Today is St. Patrick's Day, or as we Irish call it: "amateur night at the bars."  In consideration of the day, we offer a bit of music.  Normally, I don't like over-orchestrated harp music, but one takes what the net hauls in, and Fanny Po'er and O Carolan's Concerto are among my favorite O Carolan tunes. 


But also his planxty "Uilliam O Flynn"

Midi file here: http://www.irishpage.com/songs/carolan/flynn.mid

The Flynns of Ballinlough (c.1000-1648)

The Flynns of the West were originally a Roscommon tribe: There is in Co. Roscommon the town of Ballinlough (Town-by-O Flynn's Lake) at the foot of Slievalynn (O Flynn's Mountain) and by the shore of the aforesaid lake.  They came into possession of their rightful homeland in the time-honored fashion: by taking it from someone else; viz., the Conway tribes.  This was when the Gaels were sweeping west and displacing the Picts.  
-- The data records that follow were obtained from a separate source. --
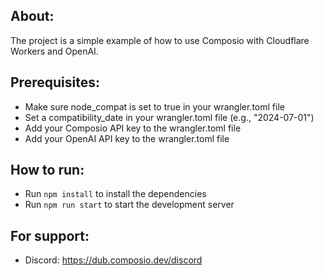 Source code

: ## About:
The project is a simple example of how to use Composio with Cloudflare Workers and OpenAI.

## Prerequisites:
- Make sure node_compat is set to true in your wrangler.toml file
- Set a compatibility_date in your wrangler.toml file (e.g., "2024-07-01")
- Add your Composio API key to the wrangler.toml file
- Add your OpenAI API key to the wrangler.toml file

## How to run:
- Run `npm install` to install the dependencies
- Run `npm run start` to start the development server


## For support:
- Discord: https://dub.composio.dev/discord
The O Flynn* was one of the four Principle Chiefs whose assent was required to name a king in Connaught.  In exchange, the O Flynn had the right to ride the king's horse.  (I don't make this stuff up.  The McGeraghty had the right to drink first at every banquet.  To an Irishman that might have been the greater boon.)  The clan controlled the Sil Maelruain, the southeast face of the O Conner kingdom.  Another branch held the Claddagh, where Boyle Abbey is  located.  In 1224, when a rival O Conner made a bid for the kingdom, "all the chiefs forswore their oaths, save only Cormac McDermot, David O Flynn, and the rest of his officers." So they had a penchant for keeping their oaths. 
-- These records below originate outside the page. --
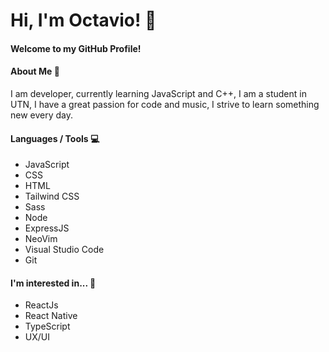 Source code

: # Hi, I'm Octavio! 👋

#### Welcome to my GitHub Profile!

#### About Me 💬 

I am developer, currently learning JavaScript and C++, I am a student in UTN, I have a great passion for code and music, I strive to learn something new every day.

#### Languages / Tools 💻 

- JavaScript
- CSS
- HTML
- Tailwind CSS
- Sass
- Node
- ExpressJS 
- NeoVim
- Visual Studio Code
- Git

#### I'm interested in... 📖 
- ReactJs
- React Native
- TypeScript
- UX/UI
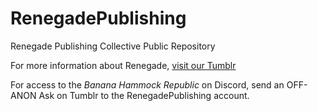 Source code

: # RenegadePublishing
Renegade Publishing Collective Public Repository

For more information about Renegade, [visit our Tumblr](https://renegadepublishing.tumblr.com)

For access to the _Banana Hammock Republic_ on Discord, send an OFF-ANON Ask on Tumblr to the RenegadePublishing account.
(*O Flainn, O Floinn - the a or o is silent and served only to prevent the "l" from being palatilized)

The Annals of Connaught tell of some of the highjinks they pulled - like burning houses with people still in them, shooting a usurping king with an arrow, bushwhacking, being bushwhacked, and so on.  Let's not pretend clan society was all rainbows and fluffy bunnies.  It was an entire island of Hatfields and McCoys.  Eventually, in the Composition of Connaught, the chiefs of the West surrendered their Gaelic titles and ranks and agreed to hold land under the English.  The O Flynn (Fiachra O Flynn) was notable in that he did not sign the agreement.  The next year his son was hanged in Ros Common Town, so we may assume that he resisted.  We see thus that they are stubborn, even when losing. 

The Flynns of Loughrea (1648-1865)

During the Cromwell War, an Order-in-Council was issued for the arrest of Fiachra O Flynn (a different Fiachra: it was a popular name in the clan) and a Collumb O Flynn was among the Wild Geese.  (See "stubborn," above.)  In the Book of Survey and Distribution, the clan lands were parceled out to the victorious English, and to Flynns as individuals.  Local lore holds that one woman, a widow, said she would not undertake to live in her own house and pay rent to the English.  (The Distribution Book mentions one woman: Onora Flynn.  Is this her?)  According to the locals in Ballinlough, she took her family to live with her own relatives down near Loughrea in the Co. Galway.  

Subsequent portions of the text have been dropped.